Syria's Raqqa 'liberated' from Isis
Isis seized Raqqa in 2014, turning it into the capital of its self-declared Caliphate.
The Syrian city of Raqqa has been liberated from the Islamic State (Isis) terror group, the Syrian Observatory for Human Rights said on 17 October.
Isis seized Raqqa in 2014, turning it into the capital of its self-declared Caliphate. The group is progressively losing territories in both Syria and Iraq due to multinational offensives that have led to the recapture of several territories held by the militants.
Raqqa has witnessed intensified fighting in recent months after the Syrian Democratic Forces (SDF) – an alliance of Kurdish and Arab militias supported by a US-led coalition – started a campaign to recapture the Isis stronghold.
Earlier reports suggested coalition forces were advancing in the city and only a handful of foreign militants remained in the area, clustered in one small zone around the city's national hospital and stadium.
The SDF took the National Hospital after fierce fighting resulted in the death of several Isis militants on 17 October.

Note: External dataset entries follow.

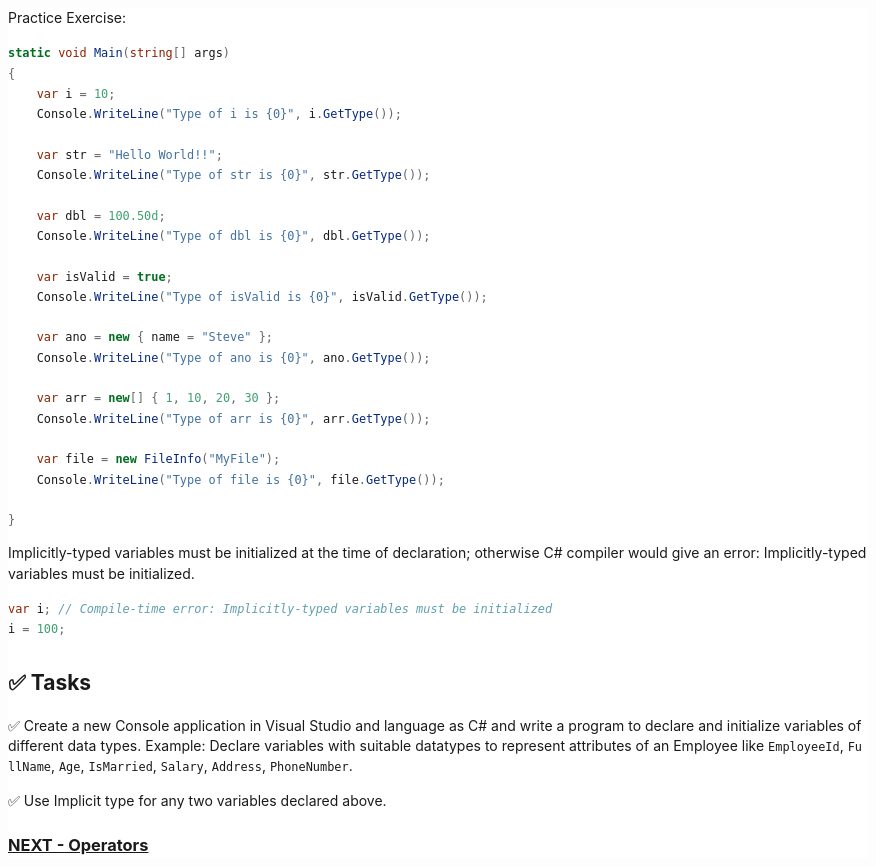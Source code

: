 Practice Exercise:

```C#
static void Main(string[] args)
{
    var i = 10;
    Console.WriteLine("Type of i is {0}", i.GetType());

    var str = "Hello World!!";
    Console.WriteLine("Type of str is {0}", str.GetType());

    var dbl = 100.50d;
    Console.WriteLine("Type of dbl is {0}", dbl.GetType());

    var isValid = true;
    Console.WriteLine("Type of isValid is {0}", isValid.GetType());

    var ano = new { name = "Steve" };
    Console.WriteLine("Type of ano is {0}", ano.GetType());

    var arr = new[] { 1, 10, 20, 30 };
    Console.WriteLine("Type of arr is {0}", arr.GetType());

    var file = new FileInfo("MyFile");
    Console.WriteLine("Type of file is {0}", file.GetType());

}
```

Implicitly-typed variables must be initialized at the time of declaration; otherwise C# compiler would give an error: Implicitly-typed variables must be initialized.

```C#
var i; // Compile-time error: Implicitly-typed variables must be initialized
i = 100;
```

## :white_check_mark: Tasks
:white_check_mark: Create a new Console application in Visual Studio and language as C# and write a program to declare and initialize variables of different data types. Example: Declare variables with suitable datatypes to represent attributes of an Employee like `EmployeeId`, `FullName`, `Age`, `IsMarried`, `Salary`, `Address`, `PhoneNumber`.

:white_check_mark: Use Implicit type for any two variables declared above.

### [NEXT - Operators](operators.md)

Later on in the day, SDF fighters raised a militia flag inside Raqqa Stadium, Reuters said. The flag bore the emblem of the Kurdish YPG, the strongest militia group within SDF. It was raised where fighting had ended, but the area still needs to be cleared of landmines.
"We do still know there are still IEDs and booby traps in and amongst the areas that ISIS once held, so the SDF will continue to clear deliberately through areas," said Colonel Ryan Dillon, spokesman for Operation Inherent Resolve (OIR), the US-led coalition against Isis.
The alliance's spokesman Talal Sello told AFP: "Everything is finished in Raqqa, our forces have taken full control of Raqqa." He added that coalition forces were still working to locate and remove remaining "sleeper cells".
Witnesses said coalition fighters were celebrating on the streets, chanting slogans from their vehicles.
On Monday, the SDF captured "Paradise Square," Raqqa's infamous public square that was used by the militants to perform beheadings and other killings in front of residents who were summoned by loudspeakers and forced to watch. Bodies and severed heads would be displayed there for days, mounted on posts and labeled with their crimes, according to residents, who later dubbed it "Hell Square."
The Observatory said regime forces had brought the entire area between Deir Ezzor city and Mayadeen under their control.
"These are not desert areas, they are villages along the Euphrates that were IS strongholds," the monitor said. "The Islamic State group is collapsing under pressure from the regime in Deir Ezzor province."
A convoy of Syrian Isis fighters quit Raqqa on 15 October and between 200 and 300 militants are thought to remain.
Foreign fighters were barred from leaving Raqqa with the surrendering local Isis militants as part of a deal between local officials and tribesmen. Thousands of civilians have also fled since the offensive to recapture Raqqa began in June 2017.
In another major blow against the militants, Iraqi troops aided by a foreign coalition recaptured Mosul, Isis' stronghold in Iraq, this summer.
"The final liberation of Raqqa from Isis is a massive blow to the group's idea of a physical Caliphate that made Isis seem more credible to its followers. and attracted global support and influx of volunteers than Al-Qaeda did," counter-terrorism expert David Otto told IBTimes UK.
"Raqqa was seen as the last stronghold of Isis, but the recapture does not signal the end of the Islamic extremist ideology, which is the foundation that holds the group together with support and sympathy from all corners of the world," he continued.